Un nouveau centre pour demandeurs d'asiles, ouvert à Berlin en janvier dernier.
Un nouveau centre pour demandeurs d’asiles, ouvert à Berlin en janvier dernier.© reuters

Des conditions de vie déplorables pour quelques millions d’euros

Ils seraient des centaines dans le pays, selon le ministère de l’Intérieur, à avoir fait ce choix. En France, où ce même système existe, un hôtel lyonnais reconverti a confié à Slate avoir enregistré un chiffre d’affaires de 400.000€ en 2014. Certains en ont même fait leur spécialité, comme Bert Karlsson.

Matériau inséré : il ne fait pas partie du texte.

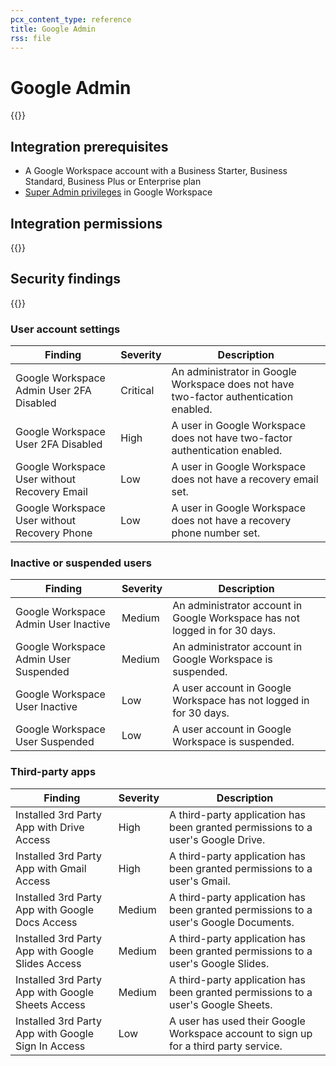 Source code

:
 ```yaml
---
pcx_content_type: reference
title: Google Admin
rss: file
---
```


# Google Admin

{{<render file="casb/_integration-description.md" withParameters="Google Admin;;Google Workspace account">}}

## Integration prerequisites

- A Google Workspace account with a Business Starter, Business Standard, Business Plus or Enterprise plan
- [Super Admin privileges](https://support.google.com/a/answer/2405986) in Google Workspace

## Integration permissions

{{<render file="casb/_integration-perms.md" withParameters="Google Workspace;;google-workspace">}}

## Security findings

{{<render file="casb/_security-findings.md" withParameters="Google Admin;;google-workspace/google-admin">}}

### User account settings

| Finding                                      | Severity | Description                                                                           |
| -------------------------------------------- | -------- | ------------------------------------------------------------------------------------- |
| Google Workspace Admin User 2FA Disabled     | Critical | An administrator in Google Workspace does not have two-factor authentication enabled. |
| Google Workspace User 2FA Disabled           | High     | A user in Google Workspace does not have two-factor authentication enabled.           |
| Google Workspace User without Recovery Email | Low      | A user in Google Workspace does not have a recovery email set.                        |
| Google Workspace User without Recovery Phone | Low      | A user in Google Workspace does not have a recovery phone number set.                 |

### Inactive or suspended users

| Finding                               | Severity | Description                                                                 |
| ------------------------------------- | -------- | --------------------------------------------------------------------------- |
| Google Workspace Admin User Inactive  | Medium   | An administrator account in Google Workspace has not logged in for 30 days. |
| Google Workspace Admin User Suspended | Medium   | An administrator account in Google Workspace is suspended.                  |
| Google Workspace User Inactive        | Low      | A user account in Google Workspace has not logged in for 30 days.           |
| Google Workspace User Suspended       | Low      | A user account in Google Workspace is suspended.                            |

### Third-party apps

| Finding                                            | Severity | Description                                                                          |
| -------------------------------------------------- | -------- | ------------------------------------------------------------------------------------ |
| Installed 3rd Party App with Drive Access          | High     | A third-party application has been granted permissions to a user's Google Drive.     |
| Installed 3rd Party App with Gmail Access          | High     | A third-party application has been granted permissions to a user's Gmail.            |
| Installed 3rd Party App with Google Docs Access    | Medium   | A third-party application has been granted permissions to a user's Google Documents. |
| Installed 3rd Party App with Google Slides Access  | Medium   | A third-party application has been granted permissions to a user's Google Slides.    |
| Installed 3rd Party App with Google Sheets Access  | Medium   | A third-party application has been granted permissions to a user's Google Sheets.    |
| Installed 3rd Party App with Google Sign In Access | Low      | A user has used their Google Workspace account to sign up for a third party service. |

Ce propriétaire d’hôtels a signé un contrat avec le Bureau des Migrations Suédois. Son objectif est on ne peut plus clair : il veut “faire de l’Ikea pour demandeurs d’asile“, écrit Slate. L’an dernier, il aurait ramassé la coquette somme de 25 millions d’euros.

Dans ce business évalué à près d’un million d’euros par jour rien qu’en Italie, certains malfrats aux intentions douteuses ont tenté de récupérer leur part de gâteau. Dans la Botte, la mafia aurait la mainmise sur plusieurs de ces sites d’hébergement, dont elle s’accaparerait une partie des fonds. D’autres n’hésitent pas à offrir aux migrants des hébergements miteux, pour dégager plus de profit. L’organisation Caritas a ainsi confié à Slate que “des enquêtes de police ont révélé que certains centres entassaient les migrants dans la saleté en les nourrissant à peine“. Même si ces cas restent aujourd’hui minoritaires, ils n’en demeurent pas moins alarmants.

La tente où vit Aman, postée sur Le Bon Coin.
La tente où vit Aman, postée sur Le Bon Coin.© Médecins du Monde

En décembre dernier, Médecins du Monde avait lancé une campagne pour dénoncer ces abus. Cachée derrière le pseudonyme d’Aman, l’ONG avait posté sur le Bon Coin une petite annonce pour une “cabane insolite dans les bois“. Située en bordure de Calais, cette tente de toile sans eau ni électricité était proposée à la location. Ou presque, puisque pour Aman, demandeur d’asile, cet abri de fortune, c’était son seul toit.